RDFa linting/validation [Re: Tomorrow: Social Web XG Meeting cancelled again]
Toby Inkster
tai at g5n.co.uk
Wed May 5 15:30:59 CEST 2010
On Tue, 4 May 2010 21:53:23 +0200
Dan Brickley <danbri at danbri.org> wrote:
> Suggested 'homework' for the week off: think about rdfa validators
> and how they could be made modular to help publishers check which
> consumer sites will understand their data...
This is an interesting idea, and one I'd be interested in working on. I
think that the Perl RDF modules on CPAN cover this area quite well, and
it would not be too difficult to get a pretty useful tool working. Basic
technique:
1. We need RDF::RDFa::Linter::Google, RDF::RDFa::Linter::Facebook, etc.

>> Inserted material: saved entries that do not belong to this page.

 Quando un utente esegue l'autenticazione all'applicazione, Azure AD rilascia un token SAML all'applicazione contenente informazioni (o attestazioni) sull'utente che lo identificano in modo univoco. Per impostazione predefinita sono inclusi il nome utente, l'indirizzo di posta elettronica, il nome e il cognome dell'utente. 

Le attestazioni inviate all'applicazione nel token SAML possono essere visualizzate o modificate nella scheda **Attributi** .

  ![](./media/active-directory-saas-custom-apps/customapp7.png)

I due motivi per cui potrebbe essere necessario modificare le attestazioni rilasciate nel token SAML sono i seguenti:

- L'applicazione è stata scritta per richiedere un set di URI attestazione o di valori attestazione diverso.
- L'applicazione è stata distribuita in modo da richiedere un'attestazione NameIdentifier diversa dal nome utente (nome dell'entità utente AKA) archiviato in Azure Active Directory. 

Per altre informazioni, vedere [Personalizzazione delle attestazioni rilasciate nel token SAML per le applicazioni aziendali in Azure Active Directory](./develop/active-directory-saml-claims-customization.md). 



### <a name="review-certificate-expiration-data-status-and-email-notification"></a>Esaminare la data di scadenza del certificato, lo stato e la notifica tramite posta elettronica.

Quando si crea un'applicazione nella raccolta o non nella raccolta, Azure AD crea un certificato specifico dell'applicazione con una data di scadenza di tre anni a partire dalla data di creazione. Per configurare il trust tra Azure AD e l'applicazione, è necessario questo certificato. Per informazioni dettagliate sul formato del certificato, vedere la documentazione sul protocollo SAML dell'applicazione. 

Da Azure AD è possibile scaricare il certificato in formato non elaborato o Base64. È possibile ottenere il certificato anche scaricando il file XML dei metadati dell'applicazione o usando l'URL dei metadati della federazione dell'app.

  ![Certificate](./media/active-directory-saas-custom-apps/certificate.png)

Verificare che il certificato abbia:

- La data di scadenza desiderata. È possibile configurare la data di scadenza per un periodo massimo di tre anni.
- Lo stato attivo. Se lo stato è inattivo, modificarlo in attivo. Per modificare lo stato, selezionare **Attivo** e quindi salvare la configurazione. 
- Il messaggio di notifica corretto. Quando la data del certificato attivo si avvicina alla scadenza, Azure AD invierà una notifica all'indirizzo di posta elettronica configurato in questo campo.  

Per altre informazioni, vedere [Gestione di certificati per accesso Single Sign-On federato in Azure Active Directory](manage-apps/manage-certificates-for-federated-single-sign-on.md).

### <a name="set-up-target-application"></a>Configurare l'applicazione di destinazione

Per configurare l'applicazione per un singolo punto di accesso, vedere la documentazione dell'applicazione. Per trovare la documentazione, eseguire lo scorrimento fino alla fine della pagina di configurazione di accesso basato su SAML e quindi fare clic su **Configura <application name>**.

These would provide the following methods:
* RDF::RDFa::Linter::Foo->usual_prefixes
A list of the vocabs used by the service, with the prefixes
they're "normally" bound to, as recommended by the service's
documentation.
* RDF::RDFa::Linter::Foo->filter
Given a stream of triples, should filter some out to leave only
triples that are thought to be understood by the service. e.g.
RDF::RDFa::Linter::Facebook would leave only the OGP triples.
* RDF::RDFa::Linter::Foo->required_predicates($class)
For any given class URI, returns a list of URIs of predicates
that the service considers to be required. e.g. some services
might insist that all foaf:Person instances have a foaf:name.
2. We need RDF::RDFa::Linter which uses RDF::RDFa::Parser to parse an
RDFa document, auto-correcting missing CURIE bindings (but remembering
the error) using the information from a service's 'usual_prefixes'
method, filters using the service's 'filter' function, and generates
warnings based on the 'required_predicates'.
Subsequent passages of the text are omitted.